Find every line below where the string "ConstantTok" shows up, and copy those lines.
Material for this task START
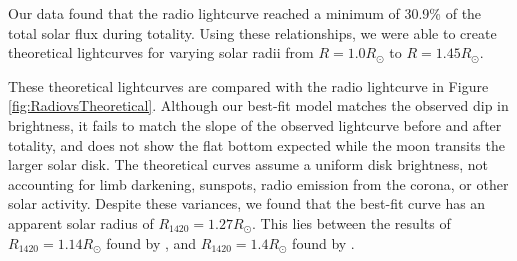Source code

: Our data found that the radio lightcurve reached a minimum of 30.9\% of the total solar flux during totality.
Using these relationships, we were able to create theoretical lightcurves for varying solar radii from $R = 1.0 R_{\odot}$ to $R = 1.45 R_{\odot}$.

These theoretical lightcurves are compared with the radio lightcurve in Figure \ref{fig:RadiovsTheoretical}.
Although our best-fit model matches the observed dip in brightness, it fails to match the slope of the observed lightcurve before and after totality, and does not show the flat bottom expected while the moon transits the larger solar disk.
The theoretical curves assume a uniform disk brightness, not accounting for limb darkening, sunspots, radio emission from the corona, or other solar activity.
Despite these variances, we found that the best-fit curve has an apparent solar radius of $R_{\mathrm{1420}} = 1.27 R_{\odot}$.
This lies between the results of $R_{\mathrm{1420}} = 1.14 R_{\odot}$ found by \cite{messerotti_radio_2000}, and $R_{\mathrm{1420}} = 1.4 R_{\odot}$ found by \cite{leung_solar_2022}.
Material for this task END
Material for this task START
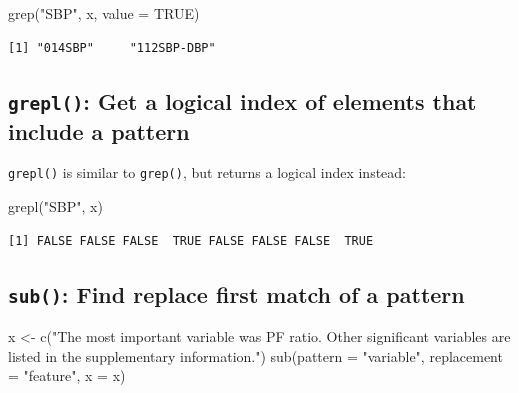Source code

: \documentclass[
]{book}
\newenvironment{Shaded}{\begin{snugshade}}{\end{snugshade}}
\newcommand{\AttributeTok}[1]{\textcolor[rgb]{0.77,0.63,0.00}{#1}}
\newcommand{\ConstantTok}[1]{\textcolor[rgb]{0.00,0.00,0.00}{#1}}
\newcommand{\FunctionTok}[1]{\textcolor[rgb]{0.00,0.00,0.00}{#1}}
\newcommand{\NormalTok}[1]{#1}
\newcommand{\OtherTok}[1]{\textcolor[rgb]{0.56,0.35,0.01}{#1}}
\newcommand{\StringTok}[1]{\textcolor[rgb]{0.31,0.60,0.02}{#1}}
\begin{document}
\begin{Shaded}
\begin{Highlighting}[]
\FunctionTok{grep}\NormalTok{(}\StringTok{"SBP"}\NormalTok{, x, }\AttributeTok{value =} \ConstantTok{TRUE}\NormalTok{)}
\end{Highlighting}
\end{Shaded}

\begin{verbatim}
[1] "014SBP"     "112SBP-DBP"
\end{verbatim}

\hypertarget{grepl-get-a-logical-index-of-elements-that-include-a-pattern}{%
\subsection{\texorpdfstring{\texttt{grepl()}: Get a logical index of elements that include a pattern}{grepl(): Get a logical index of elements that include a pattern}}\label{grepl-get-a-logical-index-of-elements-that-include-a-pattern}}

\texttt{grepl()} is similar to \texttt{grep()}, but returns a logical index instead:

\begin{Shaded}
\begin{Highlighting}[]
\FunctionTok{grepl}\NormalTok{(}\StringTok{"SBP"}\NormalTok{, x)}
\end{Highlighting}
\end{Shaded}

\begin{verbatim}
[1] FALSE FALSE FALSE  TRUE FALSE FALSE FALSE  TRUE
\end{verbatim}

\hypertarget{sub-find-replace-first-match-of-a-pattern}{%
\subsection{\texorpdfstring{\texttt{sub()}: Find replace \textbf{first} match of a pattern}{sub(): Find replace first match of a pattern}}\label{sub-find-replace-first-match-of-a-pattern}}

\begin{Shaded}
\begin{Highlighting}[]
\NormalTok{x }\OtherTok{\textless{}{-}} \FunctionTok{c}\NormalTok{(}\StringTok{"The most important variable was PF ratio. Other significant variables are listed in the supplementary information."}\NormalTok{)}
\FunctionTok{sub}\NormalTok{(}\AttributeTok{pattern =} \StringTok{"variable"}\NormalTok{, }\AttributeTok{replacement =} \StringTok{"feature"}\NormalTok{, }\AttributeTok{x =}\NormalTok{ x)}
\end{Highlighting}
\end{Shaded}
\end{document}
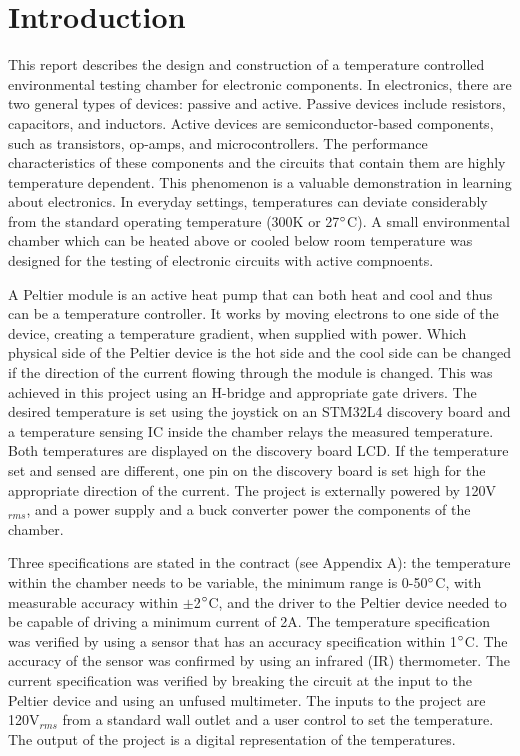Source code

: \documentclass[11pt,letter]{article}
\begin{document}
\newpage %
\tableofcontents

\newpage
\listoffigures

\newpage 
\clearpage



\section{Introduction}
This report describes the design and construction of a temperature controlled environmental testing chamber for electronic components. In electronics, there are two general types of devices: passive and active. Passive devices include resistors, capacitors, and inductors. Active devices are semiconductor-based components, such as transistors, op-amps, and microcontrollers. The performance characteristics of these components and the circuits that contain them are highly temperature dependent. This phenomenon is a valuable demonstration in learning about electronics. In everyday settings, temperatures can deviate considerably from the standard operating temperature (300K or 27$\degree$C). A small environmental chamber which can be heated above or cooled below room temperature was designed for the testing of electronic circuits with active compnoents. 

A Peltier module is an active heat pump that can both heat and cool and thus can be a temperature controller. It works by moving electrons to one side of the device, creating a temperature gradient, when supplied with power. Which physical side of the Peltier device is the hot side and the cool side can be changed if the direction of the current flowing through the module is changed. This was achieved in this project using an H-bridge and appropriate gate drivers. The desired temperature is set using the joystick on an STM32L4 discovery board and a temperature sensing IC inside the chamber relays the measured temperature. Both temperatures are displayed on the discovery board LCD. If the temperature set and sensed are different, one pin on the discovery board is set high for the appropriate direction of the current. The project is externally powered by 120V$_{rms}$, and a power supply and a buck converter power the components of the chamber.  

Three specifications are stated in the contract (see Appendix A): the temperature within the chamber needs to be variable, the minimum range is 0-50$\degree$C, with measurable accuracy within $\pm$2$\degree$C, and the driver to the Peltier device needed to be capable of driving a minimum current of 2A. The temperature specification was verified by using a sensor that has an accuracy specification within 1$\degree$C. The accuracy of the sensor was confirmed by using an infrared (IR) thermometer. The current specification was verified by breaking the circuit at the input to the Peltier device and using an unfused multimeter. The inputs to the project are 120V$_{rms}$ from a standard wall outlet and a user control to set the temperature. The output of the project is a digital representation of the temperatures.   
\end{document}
Material for this task END
Material for this task START
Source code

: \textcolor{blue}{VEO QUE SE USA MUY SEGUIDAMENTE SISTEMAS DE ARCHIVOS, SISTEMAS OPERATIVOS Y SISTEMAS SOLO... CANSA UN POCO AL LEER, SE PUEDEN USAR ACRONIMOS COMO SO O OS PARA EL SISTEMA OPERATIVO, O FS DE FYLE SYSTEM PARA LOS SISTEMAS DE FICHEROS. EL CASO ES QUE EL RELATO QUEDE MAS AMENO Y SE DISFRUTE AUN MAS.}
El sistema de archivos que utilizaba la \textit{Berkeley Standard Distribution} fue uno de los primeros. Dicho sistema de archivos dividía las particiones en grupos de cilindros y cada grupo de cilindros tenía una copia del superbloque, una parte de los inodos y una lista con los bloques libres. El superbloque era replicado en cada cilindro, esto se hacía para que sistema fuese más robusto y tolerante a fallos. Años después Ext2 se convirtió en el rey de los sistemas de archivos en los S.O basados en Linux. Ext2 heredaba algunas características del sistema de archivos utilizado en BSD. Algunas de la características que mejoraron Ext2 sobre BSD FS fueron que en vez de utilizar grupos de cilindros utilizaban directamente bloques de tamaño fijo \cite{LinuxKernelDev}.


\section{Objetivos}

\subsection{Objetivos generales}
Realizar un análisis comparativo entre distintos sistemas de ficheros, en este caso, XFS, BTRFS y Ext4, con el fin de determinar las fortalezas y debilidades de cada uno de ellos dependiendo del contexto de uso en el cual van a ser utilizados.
Material for this task END
:: Exercise answer ::
\newcommand{\ConstantTok}[1]{\textcolor[rgb]{0.00,0.00,0.00}{#1}}
\FunctionTok{grep}\NormalTok{(}\StringTok{"SBP"}\NormalTok{, x, }\AttributeTok{value =} \ConstantTok{TRUE}\NormalTok{)}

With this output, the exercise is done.